From Prayers by the Lake…

Think of yourself as though you were dead, I say to myself, and you will not feel the coming of death. Blunt the barb of death during life, and when it comes it will not have the means to sting.

Think of yourself every morning as a newborn miracle, and you will not feel old age.

Do not wait for death to come, because death has indeed already come and has not left you. Its teeth are continually in your flesh.  Whatever was living before your birth and whatever will survive your death–that even now is alive within you.

One night an angel unwound the tape of time, the end of which I was unable to perceive, and he showed me two dots on the tape, one next to the other. “The distance between these two dots,” he said, “is the span of your lifetime.”

“That means my lifetime is already over,” I shouted, “and I must be prepared for the journey. I must be like a diligent hostess, who spends the present day cleaning house and making preparations for tomorrow’s slava1 celebration.”

Truly, the present day of all the sons of men is for the most part filled with concern for the next day. Yet few of those, who believe in Your promise, concern themselves with what will happen the day after death. May my death, O Lord, be my last sigh not for this world, but for that blessed and eternal Tomorrow.

Among the burned out candles of my friends, my candle, too, is burning down. “Do not be foolish,” I reprimand myself, “and do not regret that your candle is burning out. Do you really love your friends so little, that you are afraid to set out after them, after the many who have strolled away? Do not regret that your candle is burning low, but that it is leaving be­hind unclear and dim light.”

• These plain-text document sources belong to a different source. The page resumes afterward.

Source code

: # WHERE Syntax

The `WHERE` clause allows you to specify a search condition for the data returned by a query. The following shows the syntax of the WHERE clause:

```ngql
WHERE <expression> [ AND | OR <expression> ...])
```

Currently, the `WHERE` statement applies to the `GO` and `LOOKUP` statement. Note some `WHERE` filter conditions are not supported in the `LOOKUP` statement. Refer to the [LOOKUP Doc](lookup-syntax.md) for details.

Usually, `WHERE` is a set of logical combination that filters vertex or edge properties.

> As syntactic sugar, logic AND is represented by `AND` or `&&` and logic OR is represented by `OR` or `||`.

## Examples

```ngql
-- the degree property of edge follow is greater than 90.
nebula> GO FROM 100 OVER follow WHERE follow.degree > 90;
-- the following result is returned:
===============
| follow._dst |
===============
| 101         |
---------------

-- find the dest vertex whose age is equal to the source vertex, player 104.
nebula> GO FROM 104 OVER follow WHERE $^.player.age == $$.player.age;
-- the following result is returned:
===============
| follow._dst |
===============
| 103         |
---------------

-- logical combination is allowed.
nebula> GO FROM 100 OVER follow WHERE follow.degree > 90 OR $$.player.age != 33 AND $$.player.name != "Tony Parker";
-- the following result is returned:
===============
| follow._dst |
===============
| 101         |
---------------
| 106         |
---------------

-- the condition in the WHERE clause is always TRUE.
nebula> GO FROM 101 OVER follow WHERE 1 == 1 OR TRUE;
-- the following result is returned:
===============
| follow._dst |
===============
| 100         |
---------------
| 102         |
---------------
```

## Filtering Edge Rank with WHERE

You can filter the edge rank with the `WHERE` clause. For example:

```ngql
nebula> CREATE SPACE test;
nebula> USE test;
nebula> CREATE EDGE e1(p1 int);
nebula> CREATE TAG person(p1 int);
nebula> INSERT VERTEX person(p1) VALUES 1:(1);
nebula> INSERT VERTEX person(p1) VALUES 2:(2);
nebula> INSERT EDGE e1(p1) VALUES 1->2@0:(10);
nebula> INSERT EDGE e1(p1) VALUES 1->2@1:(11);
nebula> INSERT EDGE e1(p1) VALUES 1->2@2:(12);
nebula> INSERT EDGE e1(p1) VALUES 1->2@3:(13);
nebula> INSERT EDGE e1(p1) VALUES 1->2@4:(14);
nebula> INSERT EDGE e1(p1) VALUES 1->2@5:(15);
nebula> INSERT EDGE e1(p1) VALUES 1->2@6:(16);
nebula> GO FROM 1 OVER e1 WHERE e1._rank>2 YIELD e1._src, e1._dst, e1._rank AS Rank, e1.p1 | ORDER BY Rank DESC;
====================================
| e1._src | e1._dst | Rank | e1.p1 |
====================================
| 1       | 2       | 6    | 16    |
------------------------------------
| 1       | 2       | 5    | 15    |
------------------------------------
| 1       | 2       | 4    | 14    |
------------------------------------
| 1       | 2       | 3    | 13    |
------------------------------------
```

My soul has become accustomed to leaving my body every day and every night, and to stretch herself out to the limits of the universe. When she has sprouted in this way, my soul feels as though suns and moons are swimming over her even as the swans swim over my lake. She shines through suns and supports life on earthly planets. She supports mountains and seas; she controls thunder and winds. She completely fills Yesterday, Today, and Tomorrow.2 And she returns to shel­ter in a cramped and dilapidated habitation on one of those earthly planets. She returns to the body that she still, for another minute or two, calls her own, and which sways like her shadow among mounds of graves, among lairs of beasts, among howls of false hopes.

I do not complain about death, O Living God, it does not seem to me to be anything sad. It is a terror that man has created for himself. More strongly than anything on earth, death is pushing me to meet You.

I had a walnut tree in front of my house, and death took it from me. I was angry at death and cursed it saying: “Why did it not take me, an insatiable animal, instead of something sinless?”

But now I think of myself as though I were dead, and near my walnut tree.

O my Immortal God, look mercifully upon a candle that is burning out, and purify its flame. For only a pure flame rises toward Your face, and enters Your eye, with which you watch the whole world.